No need to be heartless in drive to go cashless

As a young person, I have always been exposed to technology. I am comfortable with cashless payments and the use of ATM cards for ez-link top-ups and so on.

However, some people clearly do not feel the same way (MRT moves a step closer in journey to go cashless; Feb 19).

For some of these people, and I think they tend to be those in the low-income group, they see the use of physical cash as the best way for them to carefully monitor and manage their money.

Some elderly people also prefer using cash as they have trouble remembering their ATM pin number.

If public transport is meant to be a public service, why are the most needy members of the public being sacrificed so that we can thump our chest about being cashless?

Technology should never be the objective.

Technology should be a tool to improve the quality of life for everyone.

And to that end, technology is not the only tool.

The Pioneer Generation Office for example, realised that most seniors are not comfortable with going online and so have deployed volunteers to go house-to-house - thus using a high human touch rather than a high-tech method to good effect (Expanded drive to find out what Singapore seniors need; Feb 19).

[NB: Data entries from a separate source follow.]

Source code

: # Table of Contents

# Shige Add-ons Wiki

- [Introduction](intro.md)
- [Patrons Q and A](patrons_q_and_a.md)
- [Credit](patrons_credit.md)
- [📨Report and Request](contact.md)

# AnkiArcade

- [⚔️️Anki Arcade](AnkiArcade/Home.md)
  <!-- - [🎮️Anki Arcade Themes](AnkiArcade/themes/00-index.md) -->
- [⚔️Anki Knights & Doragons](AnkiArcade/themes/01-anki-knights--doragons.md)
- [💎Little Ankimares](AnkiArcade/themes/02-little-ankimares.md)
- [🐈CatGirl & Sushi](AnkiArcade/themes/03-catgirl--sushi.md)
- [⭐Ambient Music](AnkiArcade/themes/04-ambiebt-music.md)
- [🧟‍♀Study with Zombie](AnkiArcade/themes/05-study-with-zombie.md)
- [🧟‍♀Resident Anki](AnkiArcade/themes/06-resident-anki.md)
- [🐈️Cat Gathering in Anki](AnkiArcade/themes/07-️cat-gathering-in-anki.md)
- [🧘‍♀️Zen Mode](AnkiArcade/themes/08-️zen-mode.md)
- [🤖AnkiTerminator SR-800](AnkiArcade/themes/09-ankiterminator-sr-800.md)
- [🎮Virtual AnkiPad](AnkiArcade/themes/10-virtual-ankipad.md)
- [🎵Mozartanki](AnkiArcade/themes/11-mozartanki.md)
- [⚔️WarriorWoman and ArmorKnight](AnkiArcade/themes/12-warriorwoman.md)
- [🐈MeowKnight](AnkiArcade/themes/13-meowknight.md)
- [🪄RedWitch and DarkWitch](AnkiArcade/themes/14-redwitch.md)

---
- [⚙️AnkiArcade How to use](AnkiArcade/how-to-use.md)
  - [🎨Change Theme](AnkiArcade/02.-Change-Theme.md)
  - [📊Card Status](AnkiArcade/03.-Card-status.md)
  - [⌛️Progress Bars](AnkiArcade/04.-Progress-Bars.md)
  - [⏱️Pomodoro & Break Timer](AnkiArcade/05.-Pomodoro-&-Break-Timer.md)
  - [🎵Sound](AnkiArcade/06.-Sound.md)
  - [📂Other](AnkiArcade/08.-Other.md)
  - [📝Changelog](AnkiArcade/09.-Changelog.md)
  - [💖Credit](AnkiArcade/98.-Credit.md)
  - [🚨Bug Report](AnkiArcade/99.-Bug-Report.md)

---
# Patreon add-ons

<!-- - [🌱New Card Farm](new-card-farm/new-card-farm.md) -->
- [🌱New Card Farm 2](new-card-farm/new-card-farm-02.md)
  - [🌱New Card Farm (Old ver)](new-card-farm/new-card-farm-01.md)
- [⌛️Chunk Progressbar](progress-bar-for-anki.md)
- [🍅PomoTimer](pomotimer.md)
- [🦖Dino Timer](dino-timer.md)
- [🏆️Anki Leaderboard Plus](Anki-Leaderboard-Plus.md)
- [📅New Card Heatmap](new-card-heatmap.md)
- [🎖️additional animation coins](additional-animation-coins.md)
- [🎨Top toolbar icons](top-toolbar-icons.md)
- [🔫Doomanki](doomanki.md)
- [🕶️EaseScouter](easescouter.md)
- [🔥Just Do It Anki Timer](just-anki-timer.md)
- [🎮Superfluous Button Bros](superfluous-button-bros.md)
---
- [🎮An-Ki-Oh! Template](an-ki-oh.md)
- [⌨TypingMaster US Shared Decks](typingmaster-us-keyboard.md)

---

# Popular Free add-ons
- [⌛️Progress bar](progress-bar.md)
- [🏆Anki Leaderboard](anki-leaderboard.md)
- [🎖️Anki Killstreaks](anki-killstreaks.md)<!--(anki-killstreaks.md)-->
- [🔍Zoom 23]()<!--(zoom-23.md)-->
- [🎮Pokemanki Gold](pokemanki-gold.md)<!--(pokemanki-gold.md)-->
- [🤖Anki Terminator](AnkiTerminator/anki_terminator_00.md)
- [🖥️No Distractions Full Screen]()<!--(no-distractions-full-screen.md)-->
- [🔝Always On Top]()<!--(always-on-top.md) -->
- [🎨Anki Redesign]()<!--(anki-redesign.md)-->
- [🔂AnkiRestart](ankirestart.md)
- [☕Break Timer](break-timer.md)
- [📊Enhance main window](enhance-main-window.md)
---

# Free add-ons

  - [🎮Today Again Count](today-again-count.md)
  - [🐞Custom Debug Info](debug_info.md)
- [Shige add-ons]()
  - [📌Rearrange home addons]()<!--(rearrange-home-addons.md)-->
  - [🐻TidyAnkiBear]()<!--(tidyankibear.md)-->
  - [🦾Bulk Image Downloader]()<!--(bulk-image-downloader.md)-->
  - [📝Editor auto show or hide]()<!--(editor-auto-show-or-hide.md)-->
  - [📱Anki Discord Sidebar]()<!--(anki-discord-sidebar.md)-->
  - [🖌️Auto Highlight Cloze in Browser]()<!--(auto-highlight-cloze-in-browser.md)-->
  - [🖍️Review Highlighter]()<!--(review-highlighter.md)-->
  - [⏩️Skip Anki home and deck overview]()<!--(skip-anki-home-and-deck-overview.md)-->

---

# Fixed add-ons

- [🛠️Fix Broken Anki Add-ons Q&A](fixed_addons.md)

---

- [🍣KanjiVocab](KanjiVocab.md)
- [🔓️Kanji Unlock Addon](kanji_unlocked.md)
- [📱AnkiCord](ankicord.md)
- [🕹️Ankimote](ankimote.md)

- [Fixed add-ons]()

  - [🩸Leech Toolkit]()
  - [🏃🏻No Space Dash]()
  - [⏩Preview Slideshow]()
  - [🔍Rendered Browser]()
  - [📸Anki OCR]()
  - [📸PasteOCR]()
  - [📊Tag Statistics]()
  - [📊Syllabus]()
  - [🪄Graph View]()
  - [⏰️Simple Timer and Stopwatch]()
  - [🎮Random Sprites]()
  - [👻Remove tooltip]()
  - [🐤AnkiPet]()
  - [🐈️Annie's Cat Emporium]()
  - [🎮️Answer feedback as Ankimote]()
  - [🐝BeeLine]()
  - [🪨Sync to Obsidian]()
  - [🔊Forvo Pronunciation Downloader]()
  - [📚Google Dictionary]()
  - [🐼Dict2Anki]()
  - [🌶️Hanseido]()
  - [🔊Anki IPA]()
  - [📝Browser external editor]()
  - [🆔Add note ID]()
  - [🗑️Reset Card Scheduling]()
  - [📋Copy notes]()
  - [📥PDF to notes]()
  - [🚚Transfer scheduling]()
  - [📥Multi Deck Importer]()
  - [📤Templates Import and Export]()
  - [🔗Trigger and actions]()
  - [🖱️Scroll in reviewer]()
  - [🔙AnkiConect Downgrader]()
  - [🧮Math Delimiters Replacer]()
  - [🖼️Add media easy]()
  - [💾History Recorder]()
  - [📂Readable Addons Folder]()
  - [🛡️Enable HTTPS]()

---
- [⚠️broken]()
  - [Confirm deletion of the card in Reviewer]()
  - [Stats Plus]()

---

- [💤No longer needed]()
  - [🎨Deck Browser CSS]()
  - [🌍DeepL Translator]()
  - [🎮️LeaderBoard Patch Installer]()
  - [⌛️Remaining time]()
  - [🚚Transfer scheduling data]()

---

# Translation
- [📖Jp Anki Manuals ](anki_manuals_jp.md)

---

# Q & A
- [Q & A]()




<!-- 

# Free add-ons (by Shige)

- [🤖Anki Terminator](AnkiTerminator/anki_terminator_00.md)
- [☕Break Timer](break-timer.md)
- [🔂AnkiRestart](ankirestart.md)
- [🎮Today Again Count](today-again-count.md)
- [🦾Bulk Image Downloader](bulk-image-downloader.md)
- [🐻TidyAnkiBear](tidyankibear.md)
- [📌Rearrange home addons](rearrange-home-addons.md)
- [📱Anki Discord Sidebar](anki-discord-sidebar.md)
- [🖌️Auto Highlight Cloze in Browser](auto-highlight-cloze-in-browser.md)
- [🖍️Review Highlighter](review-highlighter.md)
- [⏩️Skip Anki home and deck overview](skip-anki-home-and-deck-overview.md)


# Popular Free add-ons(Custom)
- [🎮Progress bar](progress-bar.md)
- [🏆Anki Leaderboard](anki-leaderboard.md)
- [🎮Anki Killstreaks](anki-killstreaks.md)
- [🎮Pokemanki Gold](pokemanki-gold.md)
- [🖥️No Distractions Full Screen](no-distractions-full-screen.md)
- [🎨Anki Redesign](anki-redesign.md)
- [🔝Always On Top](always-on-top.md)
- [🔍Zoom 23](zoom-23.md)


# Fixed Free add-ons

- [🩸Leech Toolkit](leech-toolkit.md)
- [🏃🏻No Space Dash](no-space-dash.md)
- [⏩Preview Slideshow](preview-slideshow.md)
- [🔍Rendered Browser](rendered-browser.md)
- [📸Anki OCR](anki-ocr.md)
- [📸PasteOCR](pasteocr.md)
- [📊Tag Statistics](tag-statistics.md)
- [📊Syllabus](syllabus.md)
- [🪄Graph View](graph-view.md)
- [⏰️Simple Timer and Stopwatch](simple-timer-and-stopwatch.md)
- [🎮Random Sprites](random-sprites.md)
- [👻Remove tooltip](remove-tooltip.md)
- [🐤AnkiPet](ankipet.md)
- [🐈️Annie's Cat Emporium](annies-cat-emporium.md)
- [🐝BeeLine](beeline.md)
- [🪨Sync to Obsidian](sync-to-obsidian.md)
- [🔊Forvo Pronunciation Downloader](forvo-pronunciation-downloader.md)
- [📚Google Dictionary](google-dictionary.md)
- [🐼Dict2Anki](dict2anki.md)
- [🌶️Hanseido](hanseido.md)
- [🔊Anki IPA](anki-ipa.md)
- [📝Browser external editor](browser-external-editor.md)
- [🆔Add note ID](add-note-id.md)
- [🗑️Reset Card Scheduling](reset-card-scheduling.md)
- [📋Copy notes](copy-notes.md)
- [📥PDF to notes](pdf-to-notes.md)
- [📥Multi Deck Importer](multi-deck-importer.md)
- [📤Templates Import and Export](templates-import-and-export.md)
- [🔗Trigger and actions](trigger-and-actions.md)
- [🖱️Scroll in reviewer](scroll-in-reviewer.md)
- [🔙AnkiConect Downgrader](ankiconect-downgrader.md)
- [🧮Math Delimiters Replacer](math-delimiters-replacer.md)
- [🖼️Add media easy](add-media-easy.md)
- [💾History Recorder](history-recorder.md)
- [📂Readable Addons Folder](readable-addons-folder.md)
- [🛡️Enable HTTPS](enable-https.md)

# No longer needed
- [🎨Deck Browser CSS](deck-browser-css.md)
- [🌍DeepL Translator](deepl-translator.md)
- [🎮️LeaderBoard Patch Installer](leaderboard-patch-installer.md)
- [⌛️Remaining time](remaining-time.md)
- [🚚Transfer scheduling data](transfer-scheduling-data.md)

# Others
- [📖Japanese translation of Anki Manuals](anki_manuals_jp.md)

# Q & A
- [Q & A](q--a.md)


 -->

While I recognise there are costs to handle cash, surely there are also charges being levied by Nets and other cashless service providers.

Why the urgency to do away with cash top-ups by 2020?

The decision-makers at the Land Transport Authority and TransitLink are likely to be tech-savvy people who appreciate going cashless, but I hope their hearts are big enough to keep our public transport as an inclusive service for all.